Nieodłącznymi elementami aranżacji wnętrz są łóżka, sofy, stoły i… fotele. Choć na rynku dostępnych jest wiele rodzajów tego mebla, od wielu lat jednym z najbardziej docenianych modeli w Polsce i za granicą stały się tak zwane uszaki, czyli wingback chairs. Zachwycające ciekawym designem, miękkością i przytulnością, doskonale wpasowały się w historyczne, jak i nowoczesne aranżacje salonów, sypialni oraz pokojów dziecięcych.

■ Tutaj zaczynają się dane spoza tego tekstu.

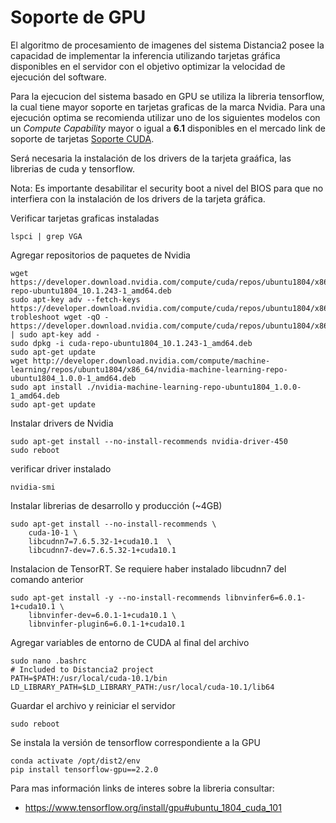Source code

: # Soporte de GPU

El algoritmo de procesamiento de imagenes del sistema Distancia2 posee la capacidad de
implementar la inferencia utilizando tarjetas gráfica disponibles en el servidor con el objetivo
optimizar la velocidad de ejecución del software. 

Para la ejecucion del sistema basado en GPU se utiliza la libreria tensorflow, la cual
tiene mayor soporte en tarjetas graficas de la marca Nvidia. Para una ejecución optima se recomienda
utilizar uno de los siguientes modelos con un *Compute Capability* mayor o igual a **6.1** disponibles
en el mercado link de soporte de tarjetas [Soporte CUDA](https://developer.nvidia.com/cuda-gpus).

Será necesaria la instalación de los drivers de la tarjeta graáfica, las librerias de cuda y tensorflow.

Nota: Es importante desabilitar el security boot a nivel del BIOS para que no interfiera con la
instalación de los drivers de la tarjeta gráfica.

Verificar tarjetas graficas instaladas
```
lspci | grep VGA
```

Agregar repositorios de paquetes de Nvidia
```
wget https://developer.download.nvidia.com/compute/cuda/repos/ubuntu1804/x86_64/cuda-repo-ubuntu1804_10.1.243-1_amd64.deb
sudo apt-key adv --fetch-keys https://developer.download.nvidia.com/compute/cuda/repos/ubuntu1804/x86_64/7fa2af80.pub
trobleshoot wget -qO - https://developer.download.nvidia.com/compute/cuda/repos/ubuntu1804/x86_64/7fa2af80.pub | sudo apt-key add -
sudo dpkg -i cuda-repo-ubuntu1804_10.1.243-1_amd64.deb
sudo apt-get update
wget http://developer.download.nvidia.com/compute/machine-learning/repos/ubuntu1804/x86_64/nvidia-machine-learning-repo-ubuntu1804_1.0.0-1_amd64.deb
sudo apt install ./nvidia-machine-learning-repo-ubuntu1804_1.0.0-1_amd64.deb
sudo apt-get update
```

Instalar drivers de Nvidia
```
sudo apt-get install --no-install-recommends nvidia-driver-450
sudo reboot
```

verificar driver instalado
```
nvidia-smi
```

Instalar librerias de desarrollo y producción (~4GB)
```
sudo apt-get install --no-install-recommends \
    cuda-10-1 \
    libcudnn7=7.6.5.32-1+cuda10.1  \
    libcudnn7-dev=7.6.5.32-1+cuda10.1
```

Instalacion de TensorRT. Se requiere haber instalado libcudnn7 del comando anterior
```
sudo apt-get install -y --no-install-recommends libnvinfer6=6.0.1-1+cuda10.1 \
    libnvinfer-dev=6.0.1-1+cuda10.1 \
    libnvinfer-plugin6=6.0.1-1+cuda10.1
```

Agregar variables de entorno de CUDA al final del archivo
```
sudo nano .bashrc
# Included to Distancia2 project
PATH=$PATH:/usr/local/cuda-10.1/bin
LD_LIBRARY_PATH=$LD_LIBRARY_PATH:/usr/local/cuda-10.1/lib64
```

Guardar el archivo y reiniciar el servidor
```
sudo reboot
```

Se instala la versión de tensorflow correspondiente a la GPU
```
conda activate /opt/dist2/env
pip install tensorflow-gpu==2.2.0
```

Para mas información links de interes sobre la libreria consultar:

- https://www.tensorflow.org/install/gpu#ubuntu_1804_cuda_101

Wszystko zaczęło się na początku XVI w. w Anglii. Chłodna aura i zimne pomieszczenia w angielskich domach poskutkowały innowacyjnym rozwiązaniem meblowym, które w późniejszym czasie na stałe zagościło we wnętrzach na całym świecie.

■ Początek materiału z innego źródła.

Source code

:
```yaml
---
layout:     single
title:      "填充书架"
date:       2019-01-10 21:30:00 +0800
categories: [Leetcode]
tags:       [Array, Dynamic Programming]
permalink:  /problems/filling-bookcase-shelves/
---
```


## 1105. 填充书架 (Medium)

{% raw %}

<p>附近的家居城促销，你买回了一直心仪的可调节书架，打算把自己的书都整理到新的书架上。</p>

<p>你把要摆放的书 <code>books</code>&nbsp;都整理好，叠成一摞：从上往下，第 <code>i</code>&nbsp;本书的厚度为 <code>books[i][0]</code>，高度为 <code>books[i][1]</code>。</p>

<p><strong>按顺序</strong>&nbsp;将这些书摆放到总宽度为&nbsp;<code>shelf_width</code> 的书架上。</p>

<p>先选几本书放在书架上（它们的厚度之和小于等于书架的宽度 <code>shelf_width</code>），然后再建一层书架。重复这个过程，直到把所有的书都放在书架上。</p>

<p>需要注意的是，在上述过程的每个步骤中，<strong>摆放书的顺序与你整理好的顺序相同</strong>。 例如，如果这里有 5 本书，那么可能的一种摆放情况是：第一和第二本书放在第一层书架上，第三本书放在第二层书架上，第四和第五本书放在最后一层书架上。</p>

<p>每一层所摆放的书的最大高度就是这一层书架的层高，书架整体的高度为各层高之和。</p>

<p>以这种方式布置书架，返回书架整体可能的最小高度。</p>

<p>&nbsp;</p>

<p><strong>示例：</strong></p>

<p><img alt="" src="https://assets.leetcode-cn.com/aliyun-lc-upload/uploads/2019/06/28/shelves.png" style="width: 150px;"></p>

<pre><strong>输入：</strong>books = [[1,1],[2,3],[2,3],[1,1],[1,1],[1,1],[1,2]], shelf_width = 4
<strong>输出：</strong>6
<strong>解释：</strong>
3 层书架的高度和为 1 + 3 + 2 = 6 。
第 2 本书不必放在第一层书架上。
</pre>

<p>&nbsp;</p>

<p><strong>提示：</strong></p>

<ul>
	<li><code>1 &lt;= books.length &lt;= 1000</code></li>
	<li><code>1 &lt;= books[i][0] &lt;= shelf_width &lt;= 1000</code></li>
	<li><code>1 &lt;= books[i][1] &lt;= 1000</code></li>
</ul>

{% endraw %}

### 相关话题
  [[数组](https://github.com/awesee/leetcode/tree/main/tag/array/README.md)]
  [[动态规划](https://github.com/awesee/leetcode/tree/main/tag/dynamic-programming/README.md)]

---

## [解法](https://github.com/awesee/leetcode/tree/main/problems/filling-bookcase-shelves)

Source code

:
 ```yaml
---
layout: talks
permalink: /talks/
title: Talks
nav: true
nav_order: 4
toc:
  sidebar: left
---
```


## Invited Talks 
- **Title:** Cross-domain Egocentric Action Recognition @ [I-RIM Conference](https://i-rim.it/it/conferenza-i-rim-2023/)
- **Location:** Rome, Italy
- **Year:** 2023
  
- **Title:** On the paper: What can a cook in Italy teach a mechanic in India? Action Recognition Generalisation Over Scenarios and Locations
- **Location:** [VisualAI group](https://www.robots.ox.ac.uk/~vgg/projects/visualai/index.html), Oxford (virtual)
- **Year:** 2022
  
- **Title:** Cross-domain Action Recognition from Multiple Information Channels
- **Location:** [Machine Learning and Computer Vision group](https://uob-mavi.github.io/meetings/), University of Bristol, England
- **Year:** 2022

– Ten wynalazek meblarski polegał na tym, że do dotychczasowych foteli dodano po bokach oparcia oraz wstawiono tapicerowane osłony, potocznie zwane skrzydłami lub uszami – stąd angielska nazwa wingback chair. Chroniły one odkryte ramiona i dekolty dam przed przeciągami oraz były także wdzięcznymi podpórkami pod głowy. – mówi Aldona Mioduszewska z Galerii Wnętrz DOMAR.
Fotele uszaki okazały się być niezwykle wygodne – na tyle, że kobiety w szerokich sukniach mogły spokojnie rozsiąść się na obszernym siedzisku, a sam mebel był bardzo stabilny dzięki toczonym nóżkom i kusił miękką tapicerką. Dzięki temu, innowacyjny fotel zawojował salony, sypialnie oraz gabinety.
Uszaki – czasy współczesne
W czasach współczesnych, pozycja foteli uszaków wcale nie odbiegła od tego, gdzie znajdowały się w XVI w. Model ten jest wciąż wyjątkowo popularnym elementem wystroju salonów, sypialni, gabinetów, a nawet pokojów dziecięcych. Dzięki obłym i miękkim kształtom, niekiedy unowocześnionym i dopasowanym do danej aranżacji wnętrza, wspaniale sprawdzają się w przypadku długiego czytania książek, oglądania telewizji, pracy przy komputerze, grania na konsoli, a nawet do upojnych drzemek.
– Uszaki to bardzo wysoki komfort odpoczynku. Mogą być zarówno elementem dekoracyjnym, jak i zapewniać relaks po ciężkim tygodniu pracy. Co więcej, ich wygląd łatwo dopasować do stylu, w jakim urządzamy nasze pomieszczenie. Taki mebel sprawdzi się więc w przytulnych wnętrzach retro, boho i japandi oraz tam, gdzie stawia się na zupełny minimalizm oraz surowość.